On Faith This Good Friday

There have been a number of times throughout my life that I have encountered God's blessings, his mercy, and his discipline.


When I was little, I sat in my grandmother's lap hearing stories of Daniel in the Lion's Den.


When I was a teenager, I could see God working in my life.


When I was in college, I could feel his call.


When I got married and and had kids and was told my wife would die (she did not), I could feel his peace.


I am convinced the Big Guy Upstairs is real, not that I'd ever doubted. There was no doubting in my mind that He was both very real and very involved — not an abstract or detached Creator. This pattern has repeated itself throughout my life, sometimes to my liking and sometimes definitely not to my liking.
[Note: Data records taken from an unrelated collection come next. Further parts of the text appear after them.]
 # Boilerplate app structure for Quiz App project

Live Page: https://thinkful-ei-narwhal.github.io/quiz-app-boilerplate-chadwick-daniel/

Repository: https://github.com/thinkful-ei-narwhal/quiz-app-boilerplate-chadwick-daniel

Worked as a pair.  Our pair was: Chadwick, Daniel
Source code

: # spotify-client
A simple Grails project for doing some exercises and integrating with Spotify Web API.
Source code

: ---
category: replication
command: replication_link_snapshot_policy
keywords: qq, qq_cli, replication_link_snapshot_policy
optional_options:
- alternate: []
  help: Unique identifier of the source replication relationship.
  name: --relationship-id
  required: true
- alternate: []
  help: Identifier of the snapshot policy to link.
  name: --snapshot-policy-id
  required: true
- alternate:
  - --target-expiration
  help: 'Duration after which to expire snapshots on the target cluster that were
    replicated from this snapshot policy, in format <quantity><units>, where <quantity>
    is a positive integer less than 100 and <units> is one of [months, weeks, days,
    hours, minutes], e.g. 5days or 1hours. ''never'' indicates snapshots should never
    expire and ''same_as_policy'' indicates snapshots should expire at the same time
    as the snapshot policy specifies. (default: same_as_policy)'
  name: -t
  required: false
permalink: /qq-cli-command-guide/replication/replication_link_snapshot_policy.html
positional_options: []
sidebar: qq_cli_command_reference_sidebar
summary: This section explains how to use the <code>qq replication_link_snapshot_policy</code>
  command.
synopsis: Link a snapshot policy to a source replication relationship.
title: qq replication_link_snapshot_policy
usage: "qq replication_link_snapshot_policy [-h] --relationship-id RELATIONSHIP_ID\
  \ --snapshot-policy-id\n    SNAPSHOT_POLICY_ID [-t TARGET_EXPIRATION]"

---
But still, it played out.


A few years ago, my wife decided to leave her job to stay home with our children. We could not make ends meet if she did it, so we prayed fervently about what to do. We decided God would provide. She left her job, our insurance, and our safety net. Within three days I received a pay raise for the first time in three years equal to my wife's salary. Within a week, CNN came calling. WIthin a year, WSB Radio needed someone to replace Herman Cain on the radio. None of this would have been possible had my wife not felt compelled to be a stay at home mom.


Some will look at all this and chalk it up to coincidence or luck or even my own skill. But I know I am not that lucky and I am not that skillful.


At this time of year we are confronted with the question of whether He is real. C. S. Lewis wrote in Mere Christianity, "A man who was merely a man and said the sort of things Jesus said would not be a great moral teacher. He would either be a lunatic-on a level with the man who says he is a poached egg-or else he would be the Devil of Hell. You must make your choice. Either this man was, and is, the Son of God: or else a madman or something worse."


We see the hostility of this world to Christ and must often remind ourselves that this world does hate Christ and those things of Christ and people of Christ. The Media Research Center brings word this morning about Queer Christ, the Christ who really is not for the people who really are not. I used that line on twitter and there has been an outpouring of condemnation.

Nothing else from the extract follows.